Rabindranath Tagore was born in Calcutta on May 6, 1861. He was the grandson of Prince Dwarkanath Tagore, who was one of the most enlightened intellectual leaders of Bengal more than a century ago. The eldest son of the Prince was named Debendranath Tagore. He became universally known and loved throughout India, receiving the venerable title 'Maharshi', which means, when translated, 'Great Saint.'


Albert Einstein with Rabindranath Tagore

The poet was the youngest son of Maharshi. His mother died when he was quite young. From childhood onwards, a love of solitude and peace became natural to the young child, and he grew up with a deeply sensitive and imaginative nature.

The story of his childhood was told to me in the following words, which I have often repeated: 'I was very lonely - that was the chief feature of my childhood. My father I saw very seldom: he was away a great deal, but his presence pervaded the whole house, and was one of the deepest influences on my life.

Kept in charge of the servants after my mother died, I used to sit, day after day, in front of the window and picture to myself what was going on in the outer world.

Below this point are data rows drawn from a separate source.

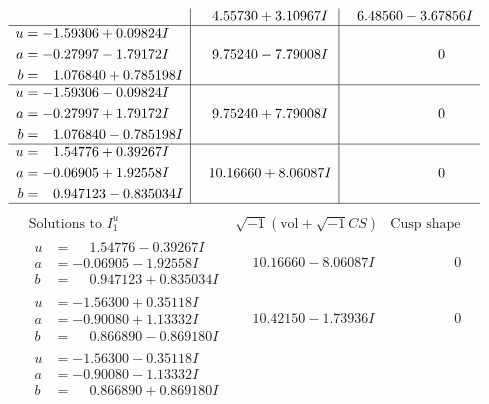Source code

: \documentclass[1p]{elsarticle_modified}
\theoremstyle{definition}
\newcommand{\I}{\sqrt{-1}}
\begin{document}
$$\begin{array}{c|c|c}
 & \phantom{-}4.55730 + 3.10967 I & \phantom{-}6.48560 - 3.67856 I \\ \hline\begin{aligned}
u &= -1.59306 + 0.09824 I \\
a &= -0.27997 - 1.79172 I \\
b &= \phantom{-}1.076840 + 0.785198 I\end{aligned}
 & \phantom{-}9.75240 - 7.79008 I & \phantom{-0.000000 } 0 \\ \hline\begin{aligned}
u &= -1.59306 - 0.09824 I \\
a &= -0.27997 + 1.79172 I \\
b &= \phantom{-}1.076840 - 0.785198 I\end{aligned}
 & \phantom{-}9.75240 + 7.79008 I & \phantom{-0.000000 } 0 \\ \hline\begin{aligned}
u &= \phantom{-}1.54776 + 0.39267 I \\
a &= -0.06905 + 1.92558 I \\
b &= \phantom{-}0.947123 - 0.835034 I\end{aligned}
 & \phantom{-}10.16660 + 8.06087 I & \phantom{-0.000000 } 0\\
 \hline 
 \end{array}$$\newpage$$\begin{array}{c|c|c}  
\text{Solutions to }I^u_{1}& \I (\text{vol} + \sqrt{-1}CS) & \text{Cusp shape}\\
 \hline 
\begin{aligned}
u &= \phantom{-}1.54776 - 0.39267 I \\
a &= -0.06905 - 1.92558 I \\
b &= \phantom{-}0.947123 + 0.835034 I\end{aligned}
 & \phantom{-}10.16660 - 8.06087 I & \phantom{-0.000000 } 0 \\ \hline\begin{aligned}
u &= -1.56300 + 0.35118 I \\
a &= -0.90080 + 1.13332 I \\
b &= \phantom{-}0.866890 - 0.869180 I\end{aligned}
 & \phantom{-}10.42150 - 1.73936 I & \phantom{-0.000000 } 0 \\ \hline\begin{aligned}
u &= -1.56300 - 0.35118 I \\
a &= -0.90080 - 1.13332 I \\
b &= \phantom{-}0.866890 + 0.869180 I\end{aligned}

\end{array}$$
\end{document}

From the very first time I can remember, I was passionately fond of Nature... I had such an exceeding love for Nature, I cannot tell how to describe it to you: 'but Nature was a kind of loving companion always with me, and always revealing to me some fresh beauty.'

His illumination as a poet came to him when he was eighteen, and his writings began afterwards to pour forth in profuse abundance. They were chiefly of a lyrical character, and some of his most beautiful Bengali poems were written at this early stage of his long life as a poet.

His father sent him to do practical work among the village people at Shileida, on the banks of the River Padma. He was married, and had five children, two sons and three daughters. 'The Padma River is one of the branches of the Ganges, as it divides into a delta near the sea.

The young poet's love of solitude had full scope here, even in the midst of an active married life; for he used to retire from time to time and live, for months together, alone in a house-boat moored to the sand flats in the midst of the river. He kept at other times in closest touch with the villagers owing to his practical work. During the twenty years, from 1880 to 1900, he composed not only his lyrical poems, but also dramas, short stories, and novels, which have made him famous in Bengali literature as a master of prose as well as the greatest Indian poet of his age.

But when the twentieth century dawned, he became restless, and knew for certain that a time of change had been reached. In the end, amid many financial difficulties, he founded his school at Santiniketan, where his father, Maharshi, had long ago retired for meditation.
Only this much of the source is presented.